5075.2021年4月5日(月) NHKのミヤンマー取材ドキュメンタリー

 今日の朝刊にミヤンマーの記事が1行も載っていなかったが、2月1日のクーデター発生以来64日間で新聞にミヤンマー関連記事が載らなかったのは僅か2度目である。今やミヤンマー情勢はそれほど注目すべき話題となっている。ところが、テレビでは、一昨日NHK・BSのETV特集「ミヤンマー危機の深層・民主化は幻だったのか―道傳愛子が鋭く迫る!」に続き、昨晩もNHK総合テレビで1時間のドキュメンタリー番組が放映された。国内の抗議デモも国軍の弾圧の中で人的犠牲を強いられながらもしたたかに活動している。特に昨晩の「緊迫ミヤンマー 市民たちのデジタルレジスタンス」の迫力ある映像と全体的な構成にいたく感銘を受けた。元々ミヤンマーでは長い軍政のせいでメディアの活動に制約が多く、現地で特派員が活動しているメディアは数少ない。朝日ですら現地駐在員がおらず、現地人と契約して現地社員として報道している有様である。ところが、2月28日以降メディアは国軍政権によって一切認められなくなった。こうなるとミヤンマー情勢の詳細が伝えられなくなる心配がある。報道の自由が失われたミヤンマーで、後者の番組が作られたのは、このまま国軍の言いなりになって耐え忍んでいることを潔しとしなかった民主派のウィンチョウさんが、主に学生たちからSNSで動画や写真を送ってもらって軍治安部隊の無法・狼藉ぶりを世界に伝えようと試みたからである。

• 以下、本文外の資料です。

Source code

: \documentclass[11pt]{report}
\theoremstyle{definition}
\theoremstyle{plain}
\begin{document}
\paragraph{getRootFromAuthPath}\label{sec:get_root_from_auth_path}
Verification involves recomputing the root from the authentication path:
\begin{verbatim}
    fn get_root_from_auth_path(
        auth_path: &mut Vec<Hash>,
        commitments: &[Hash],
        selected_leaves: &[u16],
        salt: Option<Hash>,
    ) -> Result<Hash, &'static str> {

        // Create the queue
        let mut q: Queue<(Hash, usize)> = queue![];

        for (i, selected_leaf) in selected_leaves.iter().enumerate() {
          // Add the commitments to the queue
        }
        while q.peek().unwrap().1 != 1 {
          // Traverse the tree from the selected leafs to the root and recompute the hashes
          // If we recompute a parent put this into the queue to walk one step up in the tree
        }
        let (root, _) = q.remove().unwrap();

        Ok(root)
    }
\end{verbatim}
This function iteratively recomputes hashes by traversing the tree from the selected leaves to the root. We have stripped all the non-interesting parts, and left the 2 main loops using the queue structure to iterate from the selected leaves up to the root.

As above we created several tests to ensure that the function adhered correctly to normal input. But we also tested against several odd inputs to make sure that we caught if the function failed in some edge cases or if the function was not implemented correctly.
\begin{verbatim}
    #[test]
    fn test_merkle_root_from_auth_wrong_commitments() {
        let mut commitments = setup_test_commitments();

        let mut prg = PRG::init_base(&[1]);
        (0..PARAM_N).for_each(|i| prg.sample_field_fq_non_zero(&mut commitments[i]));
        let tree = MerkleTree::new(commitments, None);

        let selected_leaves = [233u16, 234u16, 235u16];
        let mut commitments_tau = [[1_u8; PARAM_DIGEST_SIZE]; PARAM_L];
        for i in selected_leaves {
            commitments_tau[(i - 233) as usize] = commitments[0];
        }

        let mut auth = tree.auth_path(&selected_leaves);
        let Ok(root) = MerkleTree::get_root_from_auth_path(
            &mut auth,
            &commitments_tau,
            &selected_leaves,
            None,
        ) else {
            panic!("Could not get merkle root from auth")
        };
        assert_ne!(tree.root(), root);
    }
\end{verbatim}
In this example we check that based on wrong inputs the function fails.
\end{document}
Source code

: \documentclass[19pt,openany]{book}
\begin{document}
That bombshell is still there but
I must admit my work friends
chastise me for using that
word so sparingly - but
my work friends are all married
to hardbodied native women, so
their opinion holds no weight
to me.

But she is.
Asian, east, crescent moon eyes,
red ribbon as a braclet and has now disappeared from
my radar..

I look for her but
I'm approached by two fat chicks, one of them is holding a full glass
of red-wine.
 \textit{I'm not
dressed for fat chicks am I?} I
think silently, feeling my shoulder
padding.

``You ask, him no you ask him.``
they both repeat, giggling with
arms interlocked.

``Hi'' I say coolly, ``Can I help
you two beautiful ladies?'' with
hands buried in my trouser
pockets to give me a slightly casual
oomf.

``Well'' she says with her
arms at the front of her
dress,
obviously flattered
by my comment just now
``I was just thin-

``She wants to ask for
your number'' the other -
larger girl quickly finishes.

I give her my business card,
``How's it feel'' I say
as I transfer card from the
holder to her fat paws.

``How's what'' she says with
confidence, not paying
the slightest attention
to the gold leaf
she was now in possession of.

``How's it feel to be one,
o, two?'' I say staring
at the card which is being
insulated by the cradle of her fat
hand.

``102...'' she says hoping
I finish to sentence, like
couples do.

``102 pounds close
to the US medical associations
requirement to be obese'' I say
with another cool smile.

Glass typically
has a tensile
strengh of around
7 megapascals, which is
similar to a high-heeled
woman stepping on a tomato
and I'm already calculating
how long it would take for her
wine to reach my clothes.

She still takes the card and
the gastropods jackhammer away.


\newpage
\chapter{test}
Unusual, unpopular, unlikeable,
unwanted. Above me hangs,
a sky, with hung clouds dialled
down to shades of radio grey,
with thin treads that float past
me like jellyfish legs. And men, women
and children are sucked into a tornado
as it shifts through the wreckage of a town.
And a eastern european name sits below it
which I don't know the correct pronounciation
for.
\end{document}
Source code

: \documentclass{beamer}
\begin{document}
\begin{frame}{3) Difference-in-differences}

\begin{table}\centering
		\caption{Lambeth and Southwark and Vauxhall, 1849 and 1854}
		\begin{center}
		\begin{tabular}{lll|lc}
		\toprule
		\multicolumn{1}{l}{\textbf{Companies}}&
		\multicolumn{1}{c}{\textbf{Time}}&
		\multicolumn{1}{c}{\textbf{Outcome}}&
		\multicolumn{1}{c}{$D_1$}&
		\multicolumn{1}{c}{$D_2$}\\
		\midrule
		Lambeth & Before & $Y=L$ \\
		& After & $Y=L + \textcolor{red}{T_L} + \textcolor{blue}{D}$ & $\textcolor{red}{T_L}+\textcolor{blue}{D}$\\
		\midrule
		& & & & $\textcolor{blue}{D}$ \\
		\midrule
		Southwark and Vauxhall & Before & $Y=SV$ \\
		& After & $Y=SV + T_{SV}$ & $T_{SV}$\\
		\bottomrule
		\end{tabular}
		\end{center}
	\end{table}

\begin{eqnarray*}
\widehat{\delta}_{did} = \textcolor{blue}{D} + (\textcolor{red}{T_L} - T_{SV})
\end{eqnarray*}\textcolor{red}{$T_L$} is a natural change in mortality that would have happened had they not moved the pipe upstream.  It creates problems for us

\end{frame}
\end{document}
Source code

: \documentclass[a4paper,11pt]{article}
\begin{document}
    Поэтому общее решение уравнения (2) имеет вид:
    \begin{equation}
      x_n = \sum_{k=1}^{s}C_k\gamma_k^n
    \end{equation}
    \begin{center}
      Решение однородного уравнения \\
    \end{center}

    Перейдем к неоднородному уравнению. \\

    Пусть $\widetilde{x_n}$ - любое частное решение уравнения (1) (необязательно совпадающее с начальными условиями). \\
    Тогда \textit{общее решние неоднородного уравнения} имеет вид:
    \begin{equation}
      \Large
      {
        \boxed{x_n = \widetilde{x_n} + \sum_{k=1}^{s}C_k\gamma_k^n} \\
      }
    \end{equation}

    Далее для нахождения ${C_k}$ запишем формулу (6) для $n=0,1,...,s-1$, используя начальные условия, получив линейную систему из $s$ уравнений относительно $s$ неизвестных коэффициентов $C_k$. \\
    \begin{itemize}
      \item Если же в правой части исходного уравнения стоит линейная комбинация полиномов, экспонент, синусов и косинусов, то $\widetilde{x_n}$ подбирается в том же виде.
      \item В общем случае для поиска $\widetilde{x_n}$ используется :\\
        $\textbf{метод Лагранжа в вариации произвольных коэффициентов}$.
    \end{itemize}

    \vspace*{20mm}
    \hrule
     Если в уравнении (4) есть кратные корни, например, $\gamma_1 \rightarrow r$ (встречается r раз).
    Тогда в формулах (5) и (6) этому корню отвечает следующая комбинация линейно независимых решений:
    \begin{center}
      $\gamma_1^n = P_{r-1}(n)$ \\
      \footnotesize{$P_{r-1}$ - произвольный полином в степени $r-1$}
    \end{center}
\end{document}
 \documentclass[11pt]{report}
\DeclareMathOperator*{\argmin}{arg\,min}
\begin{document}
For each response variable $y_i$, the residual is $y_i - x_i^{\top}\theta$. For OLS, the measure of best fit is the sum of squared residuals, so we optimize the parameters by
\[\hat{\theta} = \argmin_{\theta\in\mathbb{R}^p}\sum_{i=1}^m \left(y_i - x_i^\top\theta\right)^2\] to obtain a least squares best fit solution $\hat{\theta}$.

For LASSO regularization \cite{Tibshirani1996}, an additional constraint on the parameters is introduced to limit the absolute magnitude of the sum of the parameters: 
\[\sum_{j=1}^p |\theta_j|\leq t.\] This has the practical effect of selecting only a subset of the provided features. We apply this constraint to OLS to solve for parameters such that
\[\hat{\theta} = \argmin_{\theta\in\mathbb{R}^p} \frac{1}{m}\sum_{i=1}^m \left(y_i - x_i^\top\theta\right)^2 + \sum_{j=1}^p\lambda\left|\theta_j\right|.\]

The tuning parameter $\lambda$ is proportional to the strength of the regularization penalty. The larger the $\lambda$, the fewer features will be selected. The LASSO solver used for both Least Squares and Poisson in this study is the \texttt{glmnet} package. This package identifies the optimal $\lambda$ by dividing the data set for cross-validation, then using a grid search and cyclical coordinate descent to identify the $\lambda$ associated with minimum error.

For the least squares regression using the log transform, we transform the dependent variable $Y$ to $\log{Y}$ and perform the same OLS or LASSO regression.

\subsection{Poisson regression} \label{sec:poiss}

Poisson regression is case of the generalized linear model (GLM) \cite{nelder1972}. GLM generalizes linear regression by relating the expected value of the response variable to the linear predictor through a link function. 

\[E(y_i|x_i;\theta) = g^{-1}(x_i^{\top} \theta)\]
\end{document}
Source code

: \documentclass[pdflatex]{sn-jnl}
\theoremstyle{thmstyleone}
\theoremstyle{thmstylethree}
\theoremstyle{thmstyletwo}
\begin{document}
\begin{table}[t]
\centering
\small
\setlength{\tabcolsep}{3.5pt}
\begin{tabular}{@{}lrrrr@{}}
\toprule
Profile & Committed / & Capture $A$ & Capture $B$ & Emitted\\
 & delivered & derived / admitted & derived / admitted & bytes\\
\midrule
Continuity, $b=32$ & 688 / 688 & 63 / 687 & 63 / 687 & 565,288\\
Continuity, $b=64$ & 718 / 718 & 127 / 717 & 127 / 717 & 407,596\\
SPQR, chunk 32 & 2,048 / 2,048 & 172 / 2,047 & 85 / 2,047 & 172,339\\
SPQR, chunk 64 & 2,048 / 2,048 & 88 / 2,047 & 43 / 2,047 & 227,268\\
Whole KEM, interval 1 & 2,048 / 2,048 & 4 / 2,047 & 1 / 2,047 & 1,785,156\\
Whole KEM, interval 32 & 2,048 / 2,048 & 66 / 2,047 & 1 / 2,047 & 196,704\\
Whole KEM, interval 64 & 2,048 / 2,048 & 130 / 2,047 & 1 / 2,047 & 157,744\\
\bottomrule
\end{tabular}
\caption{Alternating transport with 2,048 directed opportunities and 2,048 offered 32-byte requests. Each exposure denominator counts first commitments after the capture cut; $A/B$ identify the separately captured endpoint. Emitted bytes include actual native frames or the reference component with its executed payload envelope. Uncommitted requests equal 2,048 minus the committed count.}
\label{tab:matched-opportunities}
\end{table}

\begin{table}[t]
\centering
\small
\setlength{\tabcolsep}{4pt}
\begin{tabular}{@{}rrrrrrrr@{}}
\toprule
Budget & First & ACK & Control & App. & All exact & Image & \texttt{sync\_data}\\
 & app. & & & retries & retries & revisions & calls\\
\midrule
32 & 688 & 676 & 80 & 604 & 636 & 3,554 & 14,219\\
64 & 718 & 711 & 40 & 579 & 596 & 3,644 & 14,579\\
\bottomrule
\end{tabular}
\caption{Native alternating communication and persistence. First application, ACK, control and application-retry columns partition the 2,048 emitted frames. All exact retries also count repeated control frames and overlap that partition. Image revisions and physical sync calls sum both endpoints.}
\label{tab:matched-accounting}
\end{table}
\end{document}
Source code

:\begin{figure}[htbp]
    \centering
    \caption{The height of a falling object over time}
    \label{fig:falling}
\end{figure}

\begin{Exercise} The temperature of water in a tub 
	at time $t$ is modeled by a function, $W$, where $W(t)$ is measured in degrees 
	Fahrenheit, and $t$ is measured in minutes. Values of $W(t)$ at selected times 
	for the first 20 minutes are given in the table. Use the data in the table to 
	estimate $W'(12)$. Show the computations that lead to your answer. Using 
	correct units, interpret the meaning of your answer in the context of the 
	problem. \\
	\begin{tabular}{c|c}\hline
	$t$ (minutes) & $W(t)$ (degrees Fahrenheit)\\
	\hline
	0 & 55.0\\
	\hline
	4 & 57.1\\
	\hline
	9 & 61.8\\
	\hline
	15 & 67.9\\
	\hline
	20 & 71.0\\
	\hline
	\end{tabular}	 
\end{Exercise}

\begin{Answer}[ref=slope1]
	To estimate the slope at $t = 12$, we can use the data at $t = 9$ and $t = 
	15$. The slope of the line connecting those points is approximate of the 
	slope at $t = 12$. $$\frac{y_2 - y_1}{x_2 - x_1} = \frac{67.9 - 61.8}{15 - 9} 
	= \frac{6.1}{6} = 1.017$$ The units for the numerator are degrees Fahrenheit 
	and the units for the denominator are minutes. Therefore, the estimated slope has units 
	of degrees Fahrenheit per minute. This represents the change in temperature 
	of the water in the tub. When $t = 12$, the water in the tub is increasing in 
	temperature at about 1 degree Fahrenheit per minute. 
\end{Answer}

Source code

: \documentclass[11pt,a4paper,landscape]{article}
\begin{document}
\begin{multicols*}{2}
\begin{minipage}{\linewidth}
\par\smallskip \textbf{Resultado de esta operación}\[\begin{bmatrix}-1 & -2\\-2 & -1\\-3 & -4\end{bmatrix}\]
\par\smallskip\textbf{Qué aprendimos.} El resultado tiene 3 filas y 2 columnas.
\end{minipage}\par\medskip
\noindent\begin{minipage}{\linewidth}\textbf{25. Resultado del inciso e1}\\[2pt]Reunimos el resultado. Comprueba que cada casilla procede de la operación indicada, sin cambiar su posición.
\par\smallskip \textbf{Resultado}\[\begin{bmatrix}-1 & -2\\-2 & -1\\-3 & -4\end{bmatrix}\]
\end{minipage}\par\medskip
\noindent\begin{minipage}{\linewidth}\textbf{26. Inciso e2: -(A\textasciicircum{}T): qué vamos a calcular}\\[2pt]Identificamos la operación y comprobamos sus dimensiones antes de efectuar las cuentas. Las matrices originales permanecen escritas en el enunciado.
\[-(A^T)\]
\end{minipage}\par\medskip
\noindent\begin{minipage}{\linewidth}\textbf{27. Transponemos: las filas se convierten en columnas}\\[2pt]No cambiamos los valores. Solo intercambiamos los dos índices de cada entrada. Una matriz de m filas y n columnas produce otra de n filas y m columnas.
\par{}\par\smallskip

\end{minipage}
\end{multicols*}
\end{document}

 ドキュメンタリーでは次のような話が紹介されている。軍政府に不服従運動を行っていたエンジェルさんという19歳の女学生が、治安部隊から狙撃されて命を落とした。それを同志が軍は無防備の女性を自動小銃で射殺したと国連機関や世間へ訴え出た。すると軍は驚くことにエンジェルさんの遺体が埋葬されている墓地から遺体を掘り起こし、解剖して彼女を死に追い込んだ銃弾は、治安部隊の自動小銃で撃ったものではないとその実弾の写真を添えて、軍支配下にあるテレビでデモ隊の言い分に反論し、軍は彼女の死とは無関係だと主張した。エンジェルさんの死を無駄にしたくないウィンチョウさんと学生たちは、現場で彼女が殺害された前後の動画を集め、時系列的に編集したうえで彼女の死が治安部隊の撃った自動小銃によるものだと証明し、それを他の資料とともに国連に送るプロセスを映し出していた。ここまで突き詰めてデモ隊の行動を評価し、国軍治安部隊の悪辣さを追求する傑作ドキュメントにつくづく感銘を受けた次第である。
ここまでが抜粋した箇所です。